If we break down this query a bit. You want Neo4j to find all the paths
between one node and all other nodes in your graph, that are connected by
up to 5 steps. And, the same node might appear multiple times - you are
asking for all the paths to all the nodes 5 steps away. How connected are
your nodes? Take that number, and raise it by 5. I your nodes each have ~10
connections, we're quickly building up a lot of stuff to look at.
Next, you use the aggregate function min(), which forces your query to be
eager, and not lazy. So all the stuff has to be kept in the heap until the
query is finished.
Cypher is doing what you asked it to do, and you asked for something that
takes a whole lot of work. No surprise there, right?
> I think the issue comes from the 4th line with the question mark "?".
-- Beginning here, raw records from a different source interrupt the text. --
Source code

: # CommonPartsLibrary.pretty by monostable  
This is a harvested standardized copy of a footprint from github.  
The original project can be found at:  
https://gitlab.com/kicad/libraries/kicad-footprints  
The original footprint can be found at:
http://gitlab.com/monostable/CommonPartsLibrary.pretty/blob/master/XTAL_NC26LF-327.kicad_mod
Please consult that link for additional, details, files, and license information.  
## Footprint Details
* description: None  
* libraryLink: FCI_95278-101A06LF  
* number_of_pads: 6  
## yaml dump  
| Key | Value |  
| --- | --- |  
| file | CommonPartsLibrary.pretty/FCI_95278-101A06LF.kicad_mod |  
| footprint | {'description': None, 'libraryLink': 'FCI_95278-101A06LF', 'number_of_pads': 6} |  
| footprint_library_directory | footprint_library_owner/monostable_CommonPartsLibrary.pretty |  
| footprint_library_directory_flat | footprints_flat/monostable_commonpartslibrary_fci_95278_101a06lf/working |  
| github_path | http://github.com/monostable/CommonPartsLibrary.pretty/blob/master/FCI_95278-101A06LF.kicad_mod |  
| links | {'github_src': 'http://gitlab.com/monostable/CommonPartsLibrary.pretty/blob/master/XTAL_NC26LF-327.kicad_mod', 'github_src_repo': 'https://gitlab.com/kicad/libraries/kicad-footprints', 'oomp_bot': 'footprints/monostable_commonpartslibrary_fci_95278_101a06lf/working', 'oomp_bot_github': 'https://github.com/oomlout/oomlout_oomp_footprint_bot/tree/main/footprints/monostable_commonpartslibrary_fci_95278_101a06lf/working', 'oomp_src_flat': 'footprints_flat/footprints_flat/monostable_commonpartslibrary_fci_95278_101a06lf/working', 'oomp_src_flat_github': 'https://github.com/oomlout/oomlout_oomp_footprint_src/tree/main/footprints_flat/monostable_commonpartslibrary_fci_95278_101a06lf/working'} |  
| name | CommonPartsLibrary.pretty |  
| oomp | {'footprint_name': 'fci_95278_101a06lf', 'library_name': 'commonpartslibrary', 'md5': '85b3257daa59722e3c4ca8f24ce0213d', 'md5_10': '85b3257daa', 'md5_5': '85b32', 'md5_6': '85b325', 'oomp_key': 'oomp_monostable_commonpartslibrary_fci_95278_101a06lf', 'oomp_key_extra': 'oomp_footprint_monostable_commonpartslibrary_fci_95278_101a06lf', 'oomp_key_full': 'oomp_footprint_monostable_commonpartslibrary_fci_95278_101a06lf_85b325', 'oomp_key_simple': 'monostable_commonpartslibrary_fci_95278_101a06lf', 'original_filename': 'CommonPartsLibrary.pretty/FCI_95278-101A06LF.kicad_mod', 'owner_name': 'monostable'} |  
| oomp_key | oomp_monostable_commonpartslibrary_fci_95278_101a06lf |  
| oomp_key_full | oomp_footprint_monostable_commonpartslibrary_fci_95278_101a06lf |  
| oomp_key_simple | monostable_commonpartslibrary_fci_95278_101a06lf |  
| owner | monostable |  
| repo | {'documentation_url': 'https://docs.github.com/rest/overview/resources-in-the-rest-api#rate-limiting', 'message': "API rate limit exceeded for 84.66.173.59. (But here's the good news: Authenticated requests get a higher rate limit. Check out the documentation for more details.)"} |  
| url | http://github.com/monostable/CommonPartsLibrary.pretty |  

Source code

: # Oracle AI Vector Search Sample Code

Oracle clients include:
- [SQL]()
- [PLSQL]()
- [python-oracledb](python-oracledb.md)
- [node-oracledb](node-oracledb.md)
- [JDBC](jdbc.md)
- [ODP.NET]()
> Indeed, if I try to execute the following query it works. (Except that the
> results does not fit my need) :
> n = node:names(email='t...
> p = n-[r:connect*1..5]->m,
> m <> n return distinct m,
> order by min(length(p))
> skip 0 limit 5
What's happening here is that, since you removed the question mark, Cypher
finds all nodes that are between 1-5 relationships away, and throws out any
that isn't directly connected to n. Much less stuff to keep in heap, and so
much less to aggregate on.
> So I wonder if it is something which can be fixed on the Neo4j side, or my
> query is simply bad designed ?
We're working on Cypher performance, but this a heavy query, and will
probably never be very fast. Do you really need to look five steps out?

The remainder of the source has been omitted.